(Problem)
All lines of the material below that include the string "https" are to be copied.

━━━

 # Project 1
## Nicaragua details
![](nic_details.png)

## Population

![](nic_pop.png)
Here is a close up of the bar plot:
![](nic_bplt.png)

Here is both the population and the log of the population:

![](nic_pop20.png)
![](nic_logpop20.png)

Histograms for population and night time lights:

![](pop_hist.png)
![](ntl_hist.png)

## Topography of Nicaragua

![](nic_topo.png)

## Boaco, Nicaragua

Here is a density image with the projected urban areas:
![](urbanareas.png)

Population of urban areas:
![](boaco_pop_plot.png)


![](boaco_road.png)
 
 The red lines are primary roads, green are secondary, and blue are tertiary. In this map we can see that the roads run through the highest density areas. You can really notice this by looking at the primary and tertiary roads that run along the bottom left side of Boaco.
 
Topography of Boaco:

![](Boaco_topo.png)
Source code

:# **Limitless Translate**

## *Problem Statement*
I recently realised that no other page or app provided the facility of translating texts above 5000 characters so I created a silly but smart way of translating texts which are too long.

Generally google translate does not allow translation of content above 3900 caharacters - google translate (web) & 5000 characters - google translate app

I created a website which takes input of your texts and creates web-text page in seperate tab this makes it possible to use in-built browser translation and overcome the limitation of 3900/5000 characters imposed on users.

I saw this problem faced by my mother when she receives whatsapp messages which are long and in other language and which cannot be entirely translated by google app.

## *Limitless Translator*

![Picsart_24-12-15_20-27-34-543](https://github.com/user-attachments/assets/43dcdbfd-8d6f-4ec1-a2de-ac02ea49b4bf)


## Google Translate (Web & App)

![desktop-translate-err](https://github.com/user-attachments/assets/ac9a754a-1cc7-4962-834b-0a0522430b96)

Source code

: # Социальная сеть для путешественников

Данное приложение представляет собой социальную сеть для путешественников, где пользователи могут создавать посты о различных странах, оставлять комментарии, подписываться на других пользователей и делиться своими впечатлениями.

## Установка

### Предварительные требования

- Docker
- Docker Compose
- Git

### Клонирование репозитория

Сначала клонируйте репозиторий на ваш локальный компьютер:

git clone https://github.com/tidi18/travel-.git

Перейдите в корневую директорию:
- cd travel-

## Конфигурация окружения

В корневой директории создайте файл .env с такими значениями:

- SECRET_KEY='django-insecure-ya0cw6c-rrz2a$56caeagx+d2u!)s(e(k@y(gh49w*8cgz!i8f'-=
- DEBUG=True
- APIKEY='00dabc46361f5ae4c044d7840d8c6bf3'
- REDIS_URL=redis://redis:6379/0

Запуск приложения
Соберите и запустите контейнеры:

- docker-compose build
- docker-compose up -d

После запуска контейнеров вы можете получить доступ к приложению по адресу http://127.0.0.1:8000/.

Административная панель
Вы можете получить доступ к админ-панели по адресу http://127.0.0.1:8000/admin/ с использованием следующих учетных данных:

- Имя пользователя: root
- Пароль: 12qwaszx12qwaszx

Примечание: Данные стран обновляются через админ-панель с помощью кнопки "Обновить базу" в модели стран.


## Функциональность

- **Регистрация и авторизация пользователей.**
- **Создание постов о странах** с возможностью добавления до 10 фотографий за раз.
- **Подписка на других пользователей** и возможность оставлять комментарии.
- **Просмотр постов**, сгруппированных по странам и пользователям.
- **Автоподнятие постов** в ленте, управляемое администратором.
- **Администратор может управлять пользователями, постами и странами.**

━━━

(Output below)
![Picsart_24-12-15_20-27-34-543](https://github.com/user-attachments/assets/43dcdbfd-8d6f-4ec1-a2de-ac02ea49b4bf)
![desktop-translate-err](https://github.com/user-attachments/assets/ac9a754a-1cc7-4962-834b-0a0522430b96)
git clone https://github.com/tidi18/travel-.git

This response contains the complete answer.